Im großen Stellantis-Konzern fällt Maserati die Rolle des Mercedes- und BMW-Jägers zu. Von deren Sport-Limousinen setzt sich der Ghibli Trofeo in wichtigen Details ab.

Modena – Einen großen Unterschied zu den deutschen Sportlimousinen zeigt der Maserati Ghibli schon beim Einsteigen: Wo beim BMW M5 und Mercedes-AMG E 63 S teutonische Nüchternheit regiert, strahlt der Italiener mediterranes Lebensgefühl aus. Keine Tech-Orgie mit Touch-Flächen, sondern stilsicher platzierte Carbon-Elemente, ein Lenkrad und Klima-Bedienteil mit echten Knöpfen und Schaltern.
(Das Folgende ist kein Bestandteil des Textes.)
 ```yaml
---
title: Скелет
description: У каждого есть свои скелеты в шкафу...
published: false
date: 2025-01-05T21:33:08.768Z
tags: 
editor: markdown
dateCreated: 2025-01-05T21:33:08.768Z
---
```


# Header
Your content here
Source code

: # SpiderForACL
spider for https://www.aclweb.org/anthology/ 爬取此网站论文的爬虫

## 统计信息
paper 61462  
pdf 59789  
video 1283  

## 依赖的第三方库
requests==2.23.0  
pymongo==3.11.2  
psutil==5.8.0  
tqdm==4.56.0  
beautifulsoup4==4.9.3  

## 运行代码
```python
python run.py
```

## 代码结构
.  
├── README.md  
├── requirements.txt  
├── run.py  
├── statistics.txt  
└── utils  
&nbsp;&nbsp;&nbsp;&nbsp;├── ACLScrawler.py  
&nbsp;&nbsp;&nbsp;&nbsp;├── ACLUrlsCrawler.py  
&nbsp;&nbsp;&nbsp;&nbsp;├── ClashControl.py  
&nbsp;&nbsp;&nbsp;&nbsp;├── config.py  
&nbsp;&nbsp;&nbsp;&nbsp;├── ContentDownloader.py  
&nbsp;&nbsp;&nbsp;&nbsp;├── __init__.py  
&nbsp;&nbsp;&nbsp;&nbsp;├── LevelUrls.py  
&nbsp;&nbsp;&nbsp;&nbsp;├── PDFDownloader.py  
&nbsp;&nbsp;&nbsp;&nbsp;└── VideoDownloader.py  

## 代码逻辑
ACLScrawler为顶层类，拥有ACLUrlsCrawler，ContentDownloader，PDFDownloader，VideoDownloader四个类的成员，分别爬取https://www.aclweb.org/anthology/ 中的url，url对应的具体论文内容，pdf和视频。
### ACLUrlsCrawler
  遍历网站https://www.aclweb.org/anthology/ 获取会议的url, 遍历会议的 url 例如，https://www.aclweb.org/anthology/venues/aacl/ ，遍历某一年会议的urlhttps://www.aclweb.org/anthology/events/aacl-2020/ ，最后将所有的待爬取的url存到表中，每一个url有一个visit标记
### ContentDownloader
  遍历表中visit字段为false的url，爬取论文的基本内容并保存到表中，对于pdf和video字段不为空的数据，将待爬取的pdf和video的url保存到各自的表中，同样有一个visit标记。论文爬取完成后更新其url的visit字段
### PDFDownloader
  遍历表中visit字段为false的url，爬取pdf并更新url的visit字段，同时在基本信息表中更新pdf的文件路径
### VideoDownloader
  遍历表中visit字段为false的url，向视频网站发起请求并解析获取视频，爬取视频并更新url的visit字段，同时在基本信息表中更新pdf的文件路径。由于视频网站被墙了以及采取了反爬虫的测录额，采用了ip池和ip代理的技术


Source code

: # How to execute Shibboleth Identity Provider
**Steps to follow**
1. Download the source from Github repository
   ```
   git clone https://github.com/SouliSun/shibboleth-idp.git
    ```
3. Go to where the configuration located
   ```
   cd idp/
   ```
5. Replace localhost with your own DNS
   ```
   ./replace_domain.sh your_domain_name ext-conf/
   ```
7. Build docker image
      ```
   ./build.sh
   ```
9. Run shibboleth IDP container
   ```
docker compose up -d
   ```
Hinter dem klassisch-runden Steuer thront man souverän, die Sitzposition passt zum Charakter des südländischen Signore und lässt auch großgewachsenen Mitteleuropäern ausreichend Kopffreiheit. Dass der Blick auf analoge Rundinstrumente fällt, komplementiert das Bild eines Klassikers, der selbstbewusst nicht jedem Technik-Trend hinterherhechelt.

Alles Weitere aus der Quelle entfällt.